SECTION 6 - YOUR RIGHTS
You have the right to request access to your personal data that we process. You also have the right to:
- rectify incorrect personal data or erase it in certain circumstances.
- restrict or object to the processing of your personal data.
- receive your data so that you can use it elsewhere (data portability).
You also have the right to withdraw your consent at any time but we would like to point out that this does not affect the lawfulness of the processing before the date that you withdrew your consent. You can withdraw your consent by unsubscribing from our newsletter.
Finally, you have the right to lodge a complaint with a supervisory authority. If you do not know who your supervisory authority is, please contact us and we will tell you.
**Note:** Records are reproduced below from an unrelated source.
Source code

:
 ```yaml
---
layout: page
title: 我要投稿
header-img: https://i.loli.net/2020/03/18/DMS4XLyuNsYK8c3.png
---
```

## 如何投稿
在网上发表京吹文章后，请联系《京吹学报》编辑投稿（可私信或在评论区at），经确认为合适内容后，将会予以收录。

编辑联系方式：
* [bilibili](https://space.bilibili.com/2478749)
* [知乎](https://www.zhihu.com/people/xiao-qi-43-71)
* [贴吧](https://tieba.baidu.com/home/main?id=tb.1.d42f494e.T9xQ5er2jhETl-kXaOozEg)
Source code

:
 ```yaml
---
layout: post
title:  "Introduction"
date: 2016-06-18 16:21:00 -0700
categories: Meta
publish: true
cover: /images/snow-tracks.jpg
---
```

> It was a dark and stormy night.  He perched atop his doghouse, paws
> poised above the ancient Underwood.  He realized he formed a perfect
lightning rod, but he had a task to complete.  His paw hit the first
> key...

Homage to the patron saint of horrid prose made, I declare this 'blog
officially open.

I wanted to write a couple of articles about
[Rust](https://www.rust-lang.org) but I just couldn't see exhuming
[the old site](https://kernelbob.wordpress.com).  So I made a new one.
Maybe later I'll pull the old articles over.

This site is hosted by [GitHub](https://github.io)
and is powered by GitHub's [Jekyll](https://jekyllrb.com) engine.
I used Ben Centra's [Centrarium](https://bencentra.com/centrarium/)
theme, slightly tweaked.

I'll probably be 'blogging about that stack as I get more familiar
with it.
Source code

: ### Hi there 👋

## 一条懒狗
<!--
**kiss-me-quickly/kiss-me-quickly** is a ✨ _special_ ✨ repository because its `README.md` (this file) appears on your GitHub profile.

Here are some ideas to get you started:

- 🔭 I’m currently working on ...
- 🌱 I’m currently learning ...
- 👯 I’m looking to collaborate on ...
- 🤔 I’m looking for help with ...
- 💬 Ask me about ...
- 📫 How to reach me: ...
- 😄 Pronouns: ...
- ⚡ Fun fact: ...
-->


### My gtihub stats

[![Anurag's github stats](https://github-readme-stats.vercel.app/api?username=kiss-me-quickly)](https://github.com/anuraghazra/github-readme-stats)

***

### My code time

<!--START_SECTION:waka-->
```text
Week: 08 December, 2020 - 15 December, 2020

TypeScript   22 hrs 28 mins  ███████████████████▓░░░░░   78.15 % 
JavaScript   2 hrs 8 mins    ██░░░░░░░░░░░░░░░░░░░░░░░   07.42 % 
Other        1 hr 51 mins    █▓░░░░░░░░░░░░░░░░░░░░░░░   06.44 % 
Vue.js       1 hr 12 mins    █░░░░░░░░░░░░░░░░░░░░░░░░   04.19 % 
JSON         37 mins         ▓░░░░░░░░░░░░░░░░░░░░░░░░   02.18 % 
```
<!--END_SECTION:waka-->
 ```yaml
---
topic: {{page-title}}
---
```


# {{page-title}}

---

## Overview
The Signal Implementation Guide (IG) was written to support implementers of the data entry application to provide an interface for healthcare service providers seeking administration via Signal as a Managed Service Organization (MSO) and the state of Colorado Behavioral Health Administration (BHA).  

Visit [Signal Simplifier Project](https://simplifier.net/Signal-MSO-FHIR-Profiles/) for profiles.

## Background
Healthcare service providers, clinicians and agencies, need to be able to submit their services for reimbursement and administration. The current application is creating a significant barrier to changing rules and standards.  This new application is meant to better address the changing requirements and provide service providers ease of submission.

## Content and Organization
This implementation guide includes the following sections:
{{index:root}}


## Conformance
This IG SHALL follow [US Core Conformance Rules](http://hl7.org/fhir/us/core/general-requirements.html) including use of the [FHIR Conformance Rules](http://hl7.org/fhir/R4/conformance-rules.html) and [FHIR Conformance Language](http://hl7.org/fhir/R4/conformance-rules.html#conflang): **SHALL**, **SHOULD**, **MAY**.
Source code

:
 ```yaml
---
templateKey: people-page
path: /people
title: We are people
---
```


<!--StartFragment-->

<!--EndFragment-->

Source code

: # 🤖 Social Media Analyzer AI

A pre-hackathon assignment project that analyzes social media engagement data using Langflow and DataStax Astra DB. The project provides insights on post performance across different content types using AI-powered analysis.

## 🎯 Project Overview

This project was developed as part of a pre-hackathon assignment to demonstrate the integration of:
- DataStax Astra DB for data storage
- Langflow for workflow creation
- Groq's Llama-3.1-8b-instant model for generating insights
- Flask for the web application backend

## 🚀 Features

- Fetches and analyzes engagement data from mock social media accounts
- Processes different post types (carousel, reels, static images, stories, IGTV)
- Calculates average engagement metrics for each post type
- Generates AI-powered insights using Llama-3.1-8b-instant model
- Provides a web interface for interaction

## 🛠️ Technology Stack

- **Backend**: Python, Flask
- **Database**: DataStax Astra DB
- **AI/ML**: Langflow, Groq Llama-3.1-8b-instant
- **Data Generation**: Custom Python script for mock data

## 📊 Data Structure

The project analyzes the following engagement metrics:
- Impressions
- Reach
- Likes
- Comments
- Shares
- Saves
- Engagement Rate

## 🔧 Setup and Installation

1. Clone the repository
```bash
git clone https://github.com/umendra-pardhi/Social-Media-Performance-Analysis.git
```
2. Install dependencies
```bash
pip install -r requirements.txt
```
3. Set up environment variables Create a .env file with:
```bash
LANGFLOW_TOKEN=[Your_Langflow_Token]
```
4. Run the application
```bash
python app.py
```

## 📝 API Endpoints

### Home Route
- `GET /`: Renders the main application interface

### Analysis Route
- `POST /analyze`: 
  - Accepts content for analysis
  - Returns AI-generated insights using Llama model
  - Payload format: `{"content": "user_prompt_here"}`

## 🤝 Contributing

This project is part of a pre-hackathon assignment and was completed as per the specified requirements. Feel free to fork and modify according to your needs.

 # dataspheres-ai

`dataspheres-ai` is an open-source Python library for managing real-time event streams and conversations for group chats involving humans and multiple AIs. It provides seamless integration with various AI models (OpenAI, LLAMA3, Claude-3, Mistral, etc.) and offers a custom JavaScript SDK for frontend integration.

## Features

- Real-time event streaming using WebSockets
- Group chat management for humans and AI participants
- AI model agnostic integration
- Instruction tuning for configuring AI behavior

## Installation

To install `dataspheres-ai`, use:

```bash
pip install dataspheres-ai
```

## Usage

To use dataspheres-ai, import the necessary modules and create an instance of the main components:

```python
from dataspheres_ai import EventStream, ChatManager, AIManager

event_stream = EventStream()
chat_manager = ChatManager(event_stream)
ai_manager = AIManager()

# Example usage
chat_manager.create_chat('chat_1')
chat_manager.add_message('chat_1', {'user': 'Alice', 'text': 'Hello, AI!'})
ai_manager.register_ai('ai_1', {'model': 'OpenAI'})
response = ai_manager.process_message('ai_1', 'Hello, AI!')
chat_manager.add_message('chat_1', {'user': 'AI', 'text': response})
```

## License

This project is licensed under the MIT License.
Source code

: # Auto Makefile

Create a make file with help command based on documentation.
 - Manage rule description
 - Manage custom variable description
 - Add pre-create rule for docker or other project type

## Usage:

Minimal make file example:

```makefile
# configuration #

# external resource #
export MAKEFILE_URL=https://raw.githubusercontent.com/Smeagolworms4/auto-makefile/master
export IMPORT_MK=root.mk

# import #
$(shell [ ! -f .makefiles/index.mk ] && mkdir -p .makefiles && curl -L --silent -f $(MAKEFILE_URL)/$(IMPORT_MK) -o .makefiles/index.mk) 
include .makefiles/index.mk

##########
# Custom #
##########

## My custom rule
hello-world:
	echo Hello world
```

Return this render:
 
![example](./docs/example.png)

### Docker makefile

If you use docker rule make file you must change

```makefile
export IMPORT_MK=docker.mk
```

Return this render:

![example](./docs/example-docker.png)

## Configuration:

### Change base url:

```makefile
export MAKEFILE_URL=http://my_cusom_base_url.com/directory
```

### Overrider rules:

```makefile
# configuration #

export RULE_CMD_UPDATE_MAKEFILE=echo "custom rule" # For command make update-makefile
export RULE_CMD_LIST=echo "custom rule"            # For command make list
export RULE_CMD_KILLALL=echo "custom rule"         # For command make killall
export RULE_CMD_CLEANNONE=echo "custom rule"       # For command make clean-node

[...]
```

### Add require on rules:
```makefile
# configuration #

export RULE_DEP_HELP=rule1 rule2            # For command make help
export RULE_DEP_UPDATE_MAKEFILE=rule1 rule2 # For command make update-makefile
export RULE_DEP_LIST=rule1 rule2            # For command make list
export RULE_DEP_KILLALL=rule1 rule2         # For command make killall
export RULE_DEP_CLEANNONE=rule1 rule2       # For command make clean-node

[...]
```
If you are under 13, We do not knowingly collect data from children under the age of 13. If a parent or guardian becomes aware that his or her child or guard has provided us with information without their consent, he or she should contact us at email@example.com we will delete such information from our files within a reasonable time.
SECTION 7 - DUTCH DATA PROTECTION AUTHORITY - AUTHORITY PERSONAL DATA
We are happy to help you if you have complaints about the processing of your personal data. Under the privacy legislation you also have the right to file a complaint with the dutch data protection authority against the processing of your personal data. You can contact the Dutch data protection authority for this.